### Task prompt
Strip the pictures and reproduce the rest of the listing exactly.

### Records supplied
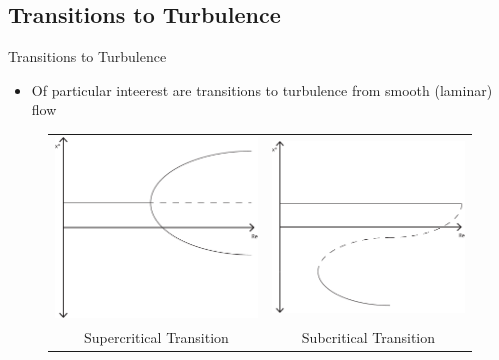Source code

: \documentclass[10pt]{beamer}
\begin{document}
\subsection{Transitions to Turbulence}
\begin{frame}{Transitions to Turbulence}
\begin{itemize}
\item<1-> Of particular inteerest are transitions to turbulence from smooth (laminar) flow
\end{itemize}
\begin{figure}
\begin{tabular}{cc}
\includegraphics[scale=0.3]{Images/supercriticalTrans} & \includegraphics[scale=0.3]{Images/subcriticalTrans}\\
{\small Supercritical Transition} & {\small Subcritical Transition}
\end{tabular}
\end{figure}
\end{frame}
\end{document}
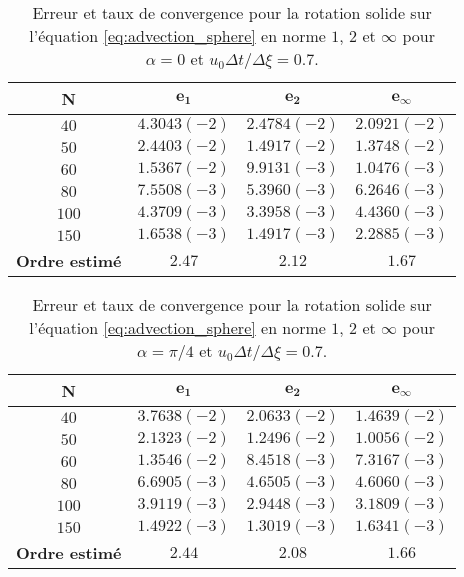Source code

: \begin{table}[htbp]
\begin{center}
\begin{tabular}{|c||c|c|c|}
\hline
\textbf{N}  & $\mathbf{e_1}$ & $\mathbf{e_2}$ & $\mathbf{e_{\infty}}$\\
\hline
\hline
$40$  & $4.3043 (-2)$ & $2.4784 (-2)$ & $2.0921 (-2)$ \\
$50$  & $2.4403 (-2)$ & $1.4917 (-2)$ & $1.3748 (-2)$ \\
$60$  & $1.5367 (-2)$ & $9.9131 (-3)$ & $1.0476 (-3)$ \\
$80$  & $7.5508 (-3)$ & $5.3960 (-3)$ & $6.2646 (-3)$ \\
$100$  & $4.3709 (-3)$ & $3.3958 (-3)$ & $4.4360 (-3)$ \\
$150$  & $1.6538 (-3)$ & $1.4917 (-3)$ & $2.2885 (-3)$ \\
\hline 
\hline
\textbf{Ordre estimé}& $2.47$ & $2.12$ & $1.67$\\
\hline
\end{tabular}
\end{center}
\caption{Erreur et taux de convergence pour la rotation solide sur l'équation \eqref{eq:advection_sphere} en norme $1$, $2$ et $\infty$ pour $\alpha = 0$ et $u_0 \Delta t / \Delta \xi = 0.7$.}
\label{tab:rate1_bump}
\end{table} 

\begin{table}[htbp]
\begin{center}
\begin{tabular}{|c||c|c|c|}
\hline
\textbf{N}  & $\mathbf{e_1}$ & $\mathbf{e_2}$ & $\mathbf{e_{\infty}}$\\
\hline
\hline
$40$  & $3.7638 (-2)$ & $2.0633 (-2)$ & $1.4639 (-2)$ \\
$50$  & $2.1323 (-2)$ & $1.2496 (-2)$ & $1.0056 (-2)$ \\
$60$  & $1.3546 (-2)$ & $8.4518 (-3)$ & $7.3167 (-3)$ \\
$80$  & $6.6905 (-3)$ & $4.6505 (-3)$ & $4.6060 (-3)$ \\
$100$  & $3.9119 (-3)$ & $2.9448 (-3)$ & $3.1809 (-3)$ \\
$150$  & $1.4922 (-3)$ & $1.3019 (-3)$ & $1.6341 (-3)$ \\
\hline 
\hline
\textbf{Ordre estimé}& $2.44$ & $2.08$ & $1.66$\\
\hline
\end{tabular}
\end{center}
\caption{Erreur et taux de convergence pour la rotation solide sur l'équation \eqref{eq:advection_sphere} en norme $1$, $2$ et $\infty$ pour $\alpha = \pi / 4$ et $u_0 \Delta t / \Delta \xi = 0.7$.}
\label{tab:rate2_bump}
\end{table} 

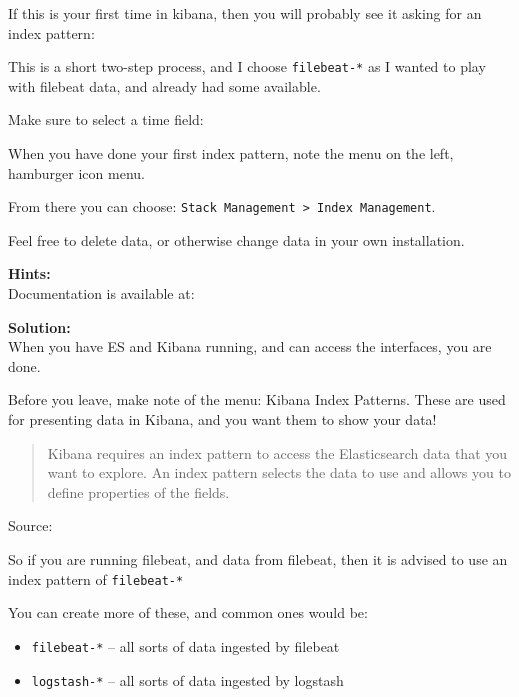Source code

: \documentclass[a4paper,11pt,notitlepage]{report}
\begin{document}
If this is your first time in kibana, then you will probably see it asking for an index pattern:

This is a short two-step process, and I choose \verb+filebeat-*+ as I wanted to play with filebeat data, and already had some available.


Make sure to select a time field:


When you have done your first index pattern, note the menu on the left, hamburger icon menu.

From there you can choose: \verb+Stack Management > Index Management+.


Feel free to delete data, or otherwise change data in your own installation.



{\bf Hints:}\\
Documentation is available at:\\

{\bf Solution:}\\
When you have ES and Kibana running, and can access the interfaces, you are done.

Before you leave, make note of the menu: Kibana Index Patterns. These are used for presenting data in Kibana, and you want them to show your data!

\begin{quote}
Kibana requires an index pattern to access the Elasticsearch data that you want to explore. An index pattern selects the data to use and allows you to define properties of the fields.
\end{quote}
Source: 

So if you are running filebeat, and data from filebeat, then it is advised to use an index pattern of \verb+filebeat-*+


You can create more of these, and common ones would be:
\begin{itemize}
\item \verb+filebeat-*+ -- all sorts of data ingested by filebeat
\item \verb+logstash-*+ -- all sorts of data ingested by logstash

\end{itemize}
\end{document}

### Solution to the exercise
Source code

: \documentclass[10pt]{beamer}
\begin{document}
\subsection{Transitions to Turbulence}
\begin{frame}{Transitions to Turbulence}
\begin{itemize}
\item<1-> Of particular inteerest are transitions to turbulence from smooth (laminar) flow
\end{itemize}
\begin{figure}
\begin{tabular}{cc}
\includegraphics[scale=0.3]{Images/supercriticalTrans} & \includegraphics[scale=0.3]{Images/subcriticalTrans}\\
{\small Supercritical Transition} & {\small Subcritical Transition}
\end{tabular}
\end{figure}
\end{frame}
\end{document}
Source code

: \begin{table}[htbp]
\begin{center}
\begin{tabular}{|c||c|c|c|}
\hline
\textbf{N}  & $\mathbf{e_1}$ & $\mathbf{e_2}$ & $\mathbf{e_{\infty}}$\\
\hline
\hline
$40$  & $4.3043 (-2)$ & $2.4784 (-2)$ & $2.0921 (-2)$ \\
$50$  & $2.4403 (-2)$ & $1.4917 (-2)$ & $1.3748 (-2)$ \\
$60$  & $1.5367 (-2)$ & $9.9131 (-3)$ & $1.0476 (-3)$ \\
$80$  & $7.5508 (-3)$ & $5.3960 (-3)$ & $6.2646 (-3)$ \\
$100$  & $4.3709 (-3)$ & $3.3958 (-3)$ & $4.4360 (-3)$ \\
$150$  & $1.6538 (-3)$ & $1.4917 (-3)$ & $2.2885 (-3)$ \\
\hline 
\hline
\textbf{Ordre estimé}& $2.47$ & $2.12$ & $1.67$\\
\hline
\end{tabular}
\end{center}
\caption{Erreur et taux de convergence pour la rotation solide sur l'équation \eqref{eq:advection_sphere} en norme $1$, $2$ et $\infty$ pour $\alpha = 0$ et $u_0 \Delta t / \Delta \xi = 0.7$.}
\label{tab:rate1_bump}
\end{table} 

\begin{table}[htbp]
\begin{center}
\begin{tabular}{|c||c|c|c|}
\hline
\textbf{N}  & $\mathbf{e_1}$ & $\mathbf{e_2}$ & $\mathbf{e_{\infty}}$\\
\hline
\hline
$40$  & $3.7638 (-2)$ & $2.0633 (-2)$ & $1.4639 (-2)$ \\
$50$  & $2.1323 (-2)$ & $1.2496 (-2)$ & $1.0056 (-2)$ \\
$60$  & $1.3546 (-2)$ & $8.4518 (-3)$ & $7.3167 (-3)$ \\
$80$  & $6.6905 (-3)$ & $4.6505 (-3)$ & $4.6060 (-3)$ \\
$100$  & $3.9119 (-3)$ & $2.9448 (-3)$ & $3.1809 (-3)$ \\
$150$  & $1.4922 (-3)$ & $1.3019 (-3)$ & $1.6341 (-3)$ \\
\hline 
\hline
\textbf{Ordre estimé}& $2.44$ & $2.08$ & $1.66$\\
\hline
\end{tabular}
\end{center}
\caption{Erreur et taux de convergence pour la rotation solide sur l'équation \eqref{eq:advection_sphere} en norme $1$, $2$ et $\infty$ pour $\alpha = \pi / 4$ et $u_0 \Delta t / \Delta \xi = 0.7$.}
\label{tab:rate2_bump}
\end{table} 

Source code

: \documentclass[a4paper,11pt,notitlepage]{report}
\begin{document}
If this is your first time in kibana, then you will probably see it asking for an index pattern:

This is a short two-step process, and I choose \verb+filebeat-*+ as I wanted to play with filebeat data, and already had some available.


Make sure to select a time field:


When you have done your first index pattern, note the menu on the left, hamburger icon menu.

From there you can choose: \verb+Stack Management > Index Management+.


Feel free to delete data, or otherwise change data in your own installation.



{\bf Hints:}\\
Documentation is available at:\\

{\bf Solution:}\\
When you have ES and Kibana running, and can access the interfaces, you are done.

Before you leave, make note of the menu: Kibana Index Patterns. These are used for presenting data in Kibana, and you want them to show your data!

\begin{quote}
Kibana requires an index pattern to access the Elasticsearch data that you want to explore. An index pattern selects the data to use and allows you to define properties of the fields.
\end{quote}
Source: 

So if you are running filebeat, and data from filebeat, then it is advised to use an index pattern of \verb+filebeat-*+


You can create more of these, and common ones would be:
\begin{itemize}
\item \verb+filebeat-*+ -- all sorts of data ingested by filebeat
\item \verb+logstash-*+ -- all sorts of data ingested by logstash

\end{itemize}
\end{document}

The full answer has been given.